Альгиз – руна жизни, похожая на чахлое дерево. Между прочим, нацистский символ. Турисаз – похожая на топор руна воина. Если она начертана вертикально – это не просто защита, но еще и угроза. Иса – лед. Прямая черта. Руна замораживания и сковывания. И опять Альгиз, только на этот раз перевернутый: руна смерти. Все четыре вписаны в углы треугольников, образованных перекрестьем иероглифа «ван» – хозяин.
Сосредоточенно сопя, Силовьев погрузился в изучение отпирающей рунической формулы. Он использовал ее не раз, но никак не мог нормально запомнить, научиться воспроизводить самостоятельно, без блокнота. Нужно было сначала начертать иероглиф «чэнь» – слуга, раб, – соблюдая при этом порядок написания черточек. Если просто скопировать – один в один, но в другой последовательности, – не работает. Он уже пробовал.
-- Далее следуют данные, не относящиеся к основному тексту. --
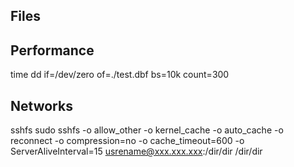 ## Files



## Performance
time dd if=/dev/zero of=./test.dbf bs=10k count=300


## Networks
sshfs
sudo sshfs -o allow_other -o kernel_cache -o auto_cache -o reconnect -o compression=no -o cache_timeout=600 -o ServerAliveInterval=15 usrename@xxx.xxx.xxx:/dir/dir /dir/dir
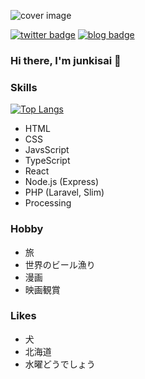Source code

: ![cover image](https://user-images.githubusercontent.com/28256336/92463451-c9f19600-f206-11ea-9f06-68fa89ae0d2a.png)

[![twitter badge](https://img.shields.io/badge/twitter-junkisai-1da1f2?style=flat-square&logo=twitter)](https://twitter.com/junkisai) [![blog badge](https://img.shields.io/badge/homepage-junkisaito.com-1f425f?style=flat-square)](https://junkisaito.com)


### Hi there, I'm junkisai 👋

### Skills

[![Top Langs](https://github-readme-stats.vercel.app/api/top-langs/?username=junkisai&layout=compact)](https://github.com/junkisai)

- HTML
- CSS
- JavsScript
- TypeScript
- React
- Node.js (Express)
- PHP (Laravel, Slim)
- Processing

### Hobby

- 旅
- 世界のビール漁り
- 漫画
- 映画観賞

### Likes

- 犬
- 北海道
- 水曜どうでしょう
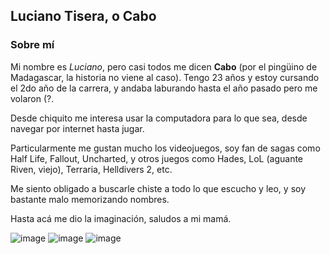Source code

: ## **Luciano Tisera, o Cabo**
### Sobre mí

Mi nombre es *Luciano*, pero casi todos me dicen **Cabo** (por el pingüino de Madagascar, la historia no viene al caso). Tengo 23 años y estoy cursando el 2do año de la carrera, y andaba laburando hasta el año pasado pero me volaron (?.

Desde chiquito me interesa usar la computadora para lo que sea, desde navegar por internet hasta jugar.

Particularmente me gustan mucho los videojuegos, soy fan de sagas como Half Life, Fallout, Uncharted, y otros juegos como Hades, LoL (aguante Riven, viejo), Terraria,  Helldivers 2, etc.

Me siento obligado a buscarle chiste a todo lo que escucho y leo, y soy bastante malo memorizando nombres.

Hasta acá me dio la imaginación, saludos a mi mamá.

![image](https://github.com/user-attachments/assets/c3b85f07-b6dc-4cb3-8cae-02083a15de80)
![image](https://github.com/user-attachments/assets/ca429f9e-aa81-4799-a782-7dc0986d3e67)
![image](https://github.com/user-attachments/assets/5686ff04-d5fd-41da-b7d7-fea02a68bf74)
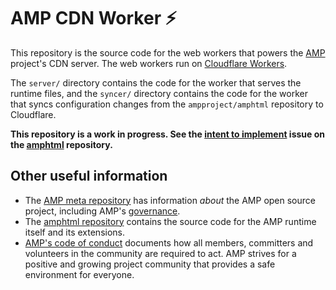 # AMP CDN Worker ⚡

This repository is the source code for the web workers that powers the [AMP](https://amp.dev/) project's CDN server. The web workers run on [Cloudflare Workers](https://workers.cloudflare.com/).

The `server/` directory contains the code for the worker that serves the runtime files, and the `syncer/` directory contains the code for the worker that syncs configuration changes from the `ampproject/amphtml` repository to Cloudflare.

**This repository is a work in progress. See the [intent to implement](https://github.com/ampproject/amphtml/issues/36152) issue on the [amphtml](https://github.com/ampproject/amphtml) repository.**

## Other useful information

-   The [AMP meta repository](https://github.com/ampproject/meta) has information _about_ the AMP open source project, including AMP's [governance](https://github.com/ampproject/meta/blob/main/GOVERNANCE.md).
-   The [amphtml repository](https://github.com/ampproject/amphtml) contains the source code for the AMP runtime itself and its extensions.
-   [AMP's code of conduct](https://github.com/ampproject/meta/blob/main/CODE_OF_CONDUCT.md) documents how all members, committers and volunteers in the community are required to act. AMP strives for a positive and growing project community that provides a safe environment for everyone.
Полковник как-то сказал, что от магических рун произошли современные европейские буквы. Поэтому наши слова таят в себе великую силу – несравнимую, впрочем, с той, что содержится в доживших до наших дней древних знаках, составляющих письменность азиатов.
Майор достал из-за пазухи коробочку с огрызками угольков и разноцветных мелков. Начертил на двери, сверяясь со шпаргалкой, иероглиф «чэнь», якобы символизирующий униженно склоненное лицо слуги, а на самом деле если на что и похожий, то на полуразрушенную кирпичную кладку. В центры трех уцелевших «кирпичиков» вписал нужные руны: Эваз – движение вниз и вверх, преодоление мертвой точки; Тейваз – стрела, преодолевающая преграды; Хагалаз – разрушение и небесная кара.
Когда дверь открылась, он стер рукавом свой отпирающий рунический знак, присел на корточки, осторожно подтер мизинцем хвостик одной из рун в змеившейся вдоль порога белой цепочке – вечно он об нее спотыкался – и шагнул внутрь.
В номере Аристова, как и всегда, царил идеальный порядок. Не порядок даже – а подчеркнутое отсутствие. Как будто Аристова здесь вовсе никогда не было. Каждый раз, выходя из гостиницы, полковник забирал все свои вещи – их таскал в чемодане Пика. У Аристова это называлось «сматывать за собой лески». Любая личная вещь – крючок, на который опытный менталист сможет тебя подцепить, как глупого окуня.